◆ Work required ◆
Go to the line with "The default location" in the entries below and write out every line from there through the line with "- [Add a new", exactly and without pictures.

Records drawn from a dataset:

****************************************

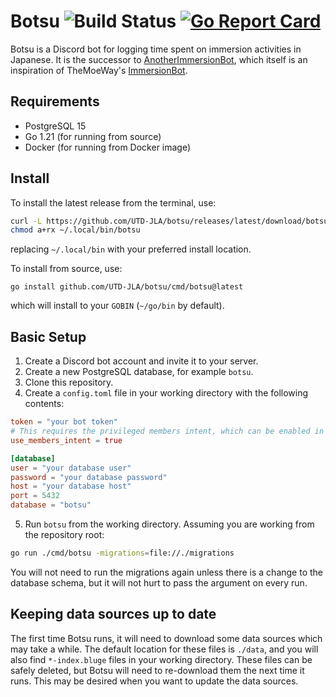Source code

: # Botsu ![Build Status](https://github.com/UTD-JLA/botsu/actions/workflows/go.yml/badge.svg) [![Go Report Card](https://goreportcard.com/badge/github.com/UTD-JLA/botsu)](https://goreportcard.com/report/github.com/UTD-JLA/botsu)

Botsu is a Discord bot for logging time spent on immersion activities in Japanese.
It is the successor to [AnotherImmersionBot](https://github.com/UTD-JLA/another-immersion-bot),
which itself is an inspiration of TheMoeWay's [ImmersionBot](https://github.com/TheMoeWay/immersion-bot).

## Requirements

- PostgreSQL 15
- Go 1.21 (for running from source)
- Docker (for running from Docker image)

## Install
To install the latest release from the terminal, use:
```sh
curl -L https://github.com/UTD-JLA/botsu/releases/latest/download/botsu-linux-amd64 -o ~/.local/bin/botsu
chmod a+rx ~/.local/bin/botsu
```
replacing `~/.local/bin` with your preferred install location. 

To install from source, use:
```
go install github.com/UTD-JLA/botsu/cmd/botsu@latest
```
which will install to your `GOBIN` (`~/go/bin` by default).

## Basic Setup

1. Create a Discord bot account and invite it to your server.
2. Create a new PostgreSQL database, for example `botsu`.
3. Clone this repository.
4. Create a `config.toml` file in your working directory with the following contents:
```toml
token = "your bot token"
# This requires the privileged members intent, which can be enabled in the Discord developer portal.
use_members_intent = true

[database]
user = "your database user"
password = "your database password"
host = "your database host"
port = 5432
database = "botsu"
```
5. Run `botsu` from the working directory. Assuming you are working from the repository root:
```bash
go run ./cmd/botsu -migrations=file://./migrations
```

You will not need to run the migrations again unless there is a change to the database schema,
but it will not hurt to pass the argument on every run.

## Keeping data sources up to date
The first time Botsu runs, it will need to download some data sources which may take a while.
The default location for these files is `./data`, and you will also find `*-index.bluge` files in your
working directory. These files can be safely deleted, but Botsu will need to re-download them the next time it runs.
This may be desired when you want to update the data sources.
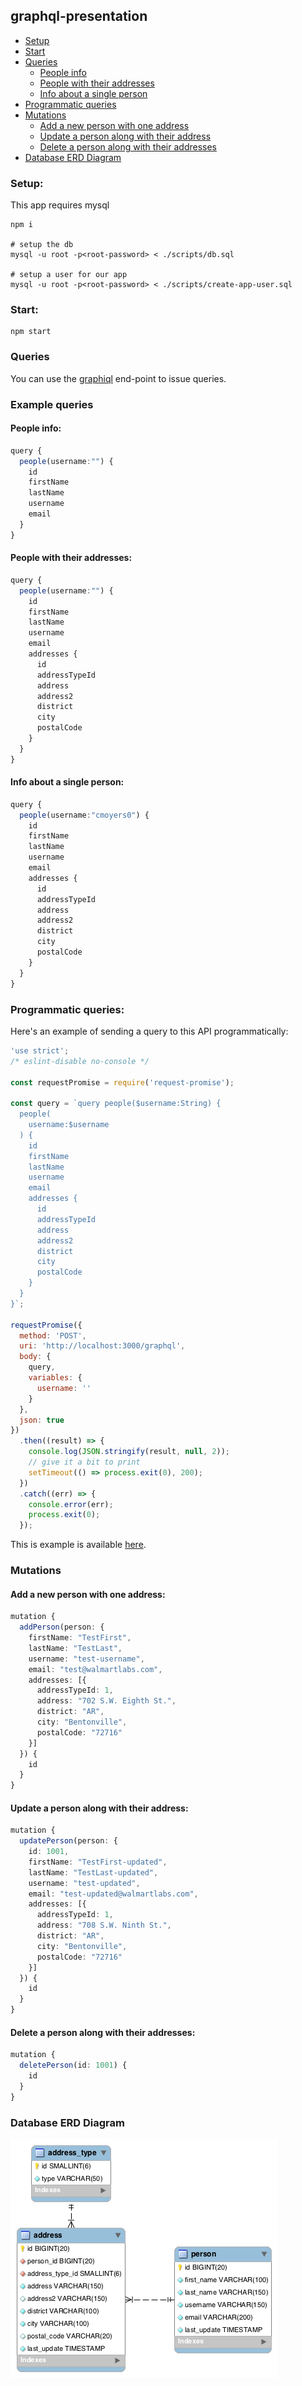 ## graphql-presentation

- [Setup](#setup)
- [Start](#start)
- [Queries](#queries)
  - [People info](#people-info)
  - [People with their addresses](#people-with-their-addresses)
  - [Info about a single person](#info-about-a-single-person)
- [Programmatic queries](#programmatic-queries)
- [Mutations](#mutations)
  - [Add a new person with one address](#add-a-new-person-with-one-address)
  - [Update a person along with their address](#update-a-person-along-with-their-address)
  - [Delete a person along with their addresses](#delete-a-person-along-with-their-addresses)
- [Database ERD Diagram](#database-erd-diagram)

### Setup:
This app requires mysql

```shell
npm i 

# setup the db
mysql -u root -p<root-password> < ./scripts/db.sql

# setup a user for our app
mysql -u root -p<root-password> < ./scripts/create-app-user.sql
```

### Start:
```shell
npm start
```

### Queries 
You can use the [graphiql](http://localhost:3000/graphiql) end-point to issue queries.

### Example queries
#### People info:
```typescript
query {
  people(username:"") {
    id
    firstName
    lastName
    username
    email
  }
}
```
#### People with their addresses:
```typescript
query {
  people(username:"") {
    id
    firstName
    lastName
    username
    email
    addresses {
      id
      addressTypeId
      address
      address2
      district
      city
      postalCode
    }
  }
}
```
#### Info about a single person:
```typescript
query {
  people(username:"cmoyers0") {
    id
    firstName
    lastName
    username
    email
    addresses {
      id
      addressTypeId
      address
      address2
      district
      city
      postalCode
    }
  }
}
```

### Programmatic queries:

Here's an example of sending a query to this API programmatically:
```javascript
'use strict';
/* eslint-disable no-console */

const requestPromise = require('request-promise');

const query = `query people($username:String) {
  people(
    username:$username
  ) {
    id
    firstName
    lastName
    username
    email
    addresses {
      id
      addressTypeId
      address
      address2
      district
      city
      postalCode
    }
  }
}`;

requestPromise({
  method: 'POST',
  uri: 'http://localhost:3000/graphql',
  body: {
    query,
    variables: {
      username: ''
    }
  },
  json: true
})
  .then((result) => {
    console.log(JSON.stringify(result, null, 2));
    // give it a bit to print
    setTimeout(() => process.exit(0), 200);
  })
  .catch((err) => {
    console.error(err);
    process.exit(0);
  });
```
This is example is available [here](example/people-query.js).

### Mutations
#### Add a new person with one address:
```typescript
mutation {
  addPerson(person: {
    firstName: "TestFirst",
    lastName: "TestLast",
    username: "test-username",
    email: "test@walmartlabs.com",
    addresses: [{
      addressTypeId: 1,
      address: "702 S.W. Eighth St.",
      district: "AR",
      city: "Bentonville",
      postalCode: "72716"
    }]
  }) {
    id
  }
}
```
#### Update a person along with their address:
```typescript
mutation {
  updatePerson(person: {
    id: 1001,
    firstName: "TestFirst-updated",
    lastName: "TestLast-updated",
    username: "test-updated",
    email: "test-updated@walmartlabs.com",
    addresses: [{
      addressTypeId: 1,
      address: "708 S.W. Ninth St.",
      district: "AR",
      city: "Bentonville",
      postalCode: "72716"
    }]
  }) {
    id
  }
}
```
#### Delete a person along with their addresses:
```typescript
mutation {
  deletePerson(id: 1001) {
    id
  }
}
```

### Database ERD Diagram
![database erd diagram](/doc/db.png)

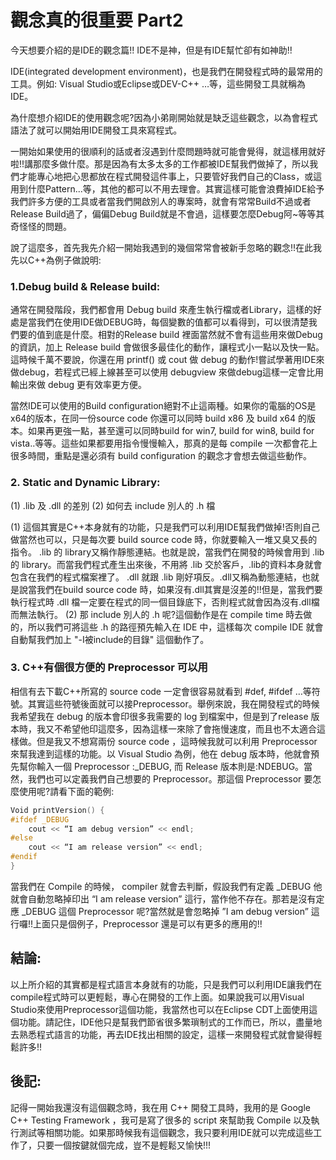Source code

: 觀念真的很重要 Part2
====================

今天想要介紹的是IDE的觀念篇!! IDE不是神，但是有IDE幫忙卻有如神助!!

IDE(integrated development environment)，也是我們在開發程式時的最常用的工具。例如: Visual Studio或Eclipse或DEV-C++ …等，這些開發工具就稱為IDE。

為什麼想介紹IDE的使用觀念呢?因為小弟剛開始就是缺乏這些觀念，以為會程式語法了就可以開始用IDE開發工具來寫程式。

一開始如果使用的很順利的話或者沒遇到什麼問題時就可能會覺得，就這樣用就好啦!!講那麼多做什麼。那是因為有太多太多的工作都被IDE幫我們做掉了，所以我們才能專心地把心思都放在程式開發這件事上，只要管好我們自己的Class，或這用到什麼Pattern...等，其他的都可以不用去理會。其實這樣可能會浪費掉IDE給予我們許多方便的工具或者當我們開啟別人的專案時，就會有常常Build不過或者Release Build過了，偏偏Debug Build就是不會過，這樣要怎麼Debug阿~等等其奇怪怪的問題。

說了這麼多，首先我先介紹一開始我遇到的幾個常常會被新手忽略的觀念!!在此我先以C++為例子做說明:

### 1.Debug build & Release build: 
通常在開發階段，我們都會用 Debug build 來產生執行檔或者Library，這樣的好處是當我們在使用IDE做DEBUG時，每個變數的值都可以看得到，可以很清楚我們要的值到底是什麼。相對的Release build 裡面當然就不會有這些用來做Debug的資訊，加上 Release build 會做很多最佳化的動作，讓程式小一點以及快一點。這時候千萬不要說，你還在用 printf() 或 cout 做 debug 的動作!嘗試學著用IDE來做debug，若程式已經上線甚至可以使用 debugview 來做debug這樣一定會比用輸出來做 debug 更有效率更方便。

當然IDE可以使用的Build configuration絕對不止這兩種。如果你的電腦的OS是x64的版本，在同一份source code 你還可以同時 build x86 及 build x64 的版本。如果再更強一點，甚至還可以同時build for win7, build for win8, build for vista..等等。這些如果都要用指令慢慢輸入，那真的是每 compile 一次都會花上很多時間，重點是還必須有 build configuration 的觀念才會想去做這些動作。

### 2. Static and Dynamic Library:
(1) .lib 及 .dll 的差別 
(2) 如何去 include 別人的 .h 檔

(1) 這個其實是C++本身就有的功能，只是我們可以利用IDE幫我們做掉!否則自己做當然也可以，只是每次要 build source code 時，你就要輸入一堆又臭又長的指令。
.lib 的 library又稱作靜態連結。也就是說，當我們在開發的時候會用到 .lib 的 library。而當我們程式產生出來後，不用將 .lib 交於客戶，.lib的資料本身就會包含在我們的程式檔案裡了。
.dll 就跟 .lib 剛好項反。.dll又稱為動態連結，也就是說當我們在build source code 時，如果沒有.dll其實是沒差的!!但是，當我們要執行程式時 .dll 檔一定要在程式的同一個目錄底下，否則程式就會因為沒有.dll檔而無法執行。
(2) 那 include 別人的 .h 呢?這個動作是在 compile time 時去做的，所以我們可將這些 .h 的路徑預先輸入在 IDE 中，這樣每次 compile IDE 就會自動幫我們加上 "-I被include的目錄" 這個動作了。

### 3. C++有個很方便的 Preprocessor 可以用
相信有去下載C++所寫的 source code 一定會很容易就看到 #def, #ifdef …等符號。其實這些符號後面就可以接Preprocessor。舉例來說，我在開發程式的時候我希望我在 debug 的版本會印很多我需要的 log 到檔案中，但是到了release 版本時，我又不希望他印這麼多，因為這樣一來除了會拖慢速度，而且也不太適合這樣做。但是我又不想寫兩份 source code ，這時候我就可以利用 Preprocessor 來幫我達到這樣的功能。以 Visual Studio 為例，他在 debug 版本時，他就會預先幫你輸入一個 Preprocessor :_DEBUG, 而 Release 版本則是:NDEBUG。當然，我們也可以定義我們自己想要的 Preprocessor。那這個 Preprocessor 要怎麼使用呢?請看下面的範例:

```c++
Void printVersion() {  
#ifdef _DEBUG  
    cout << “I am debug version” << endl;  
#else  
    cout << “I am release version” << endl;  
#endif  
}  
```

當我們在 Compile 的時候， compiler 就會去判斷，假設我們有定義 _DEBUG 他就會自動忽略掉印出 “I am release version” 這行，當作他不存在。那若是沒有定應 _DEBUG 這個 Preprocessor 呢?當然就是會忽略掉 ”I am debug version” 這行囉!!上面只是個例子，Preprocessor 還是可以有更多的應用的!!

## 結論:
以上所介紹的其實都是程式語言本身就有的功能，只是我們可以利用IDE讓我們在compile程式時可以更輕鬆，專心在開發的工作上面。如果說我可以用Visual Studio來使用Preprocessor這個功能，我當然也可以在Eclipse CDT上面使用這個功能。請記住，IDE他只是幫我們節省很多繁瑣制式的工作而已，所以，盡量地去熟悉程式語言的功能，再去IDE找出相關的設定，這樣一來開發程式就會變得輕鬆許多!!

## 後記:
記得一開始我還沒有這個觀念時，我在用 C++ 開發工具時，我用的是 Google C++ Testing Framework ，我可是寫了很多的 script 來幫助我 Compile 以及執行測試等相關功能。如果那時候我有這個觀念，我只要利用IDE就可以完成這些工作了，只要一個按鍵就個完成，豈不是輕鬆又愉快!!!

****************************************

◆ Reply to the exercise ◆
The default location for these files is `./data`, and you will also find `*-index.bluge` files in your
working directory. These files can be safely deleted, but Botsu will need to re-download them the next time it runs.
This may be desired when you want to update the data sources.
 ## graphql-presentation

- [Setup](#setup)
- [Start](#start)
- [Queries](#queries)
  - [People info](#people-info)
  - [People with their addresses](#people-with-their-addresses)
  - [Info about a single person](#info-about-a-single-person)
- [Programmatic queries](#programmatic-queries)
- [Mutations](#mutations)
  - [Add a new person with one address](#add-a-new-person-with-one-address)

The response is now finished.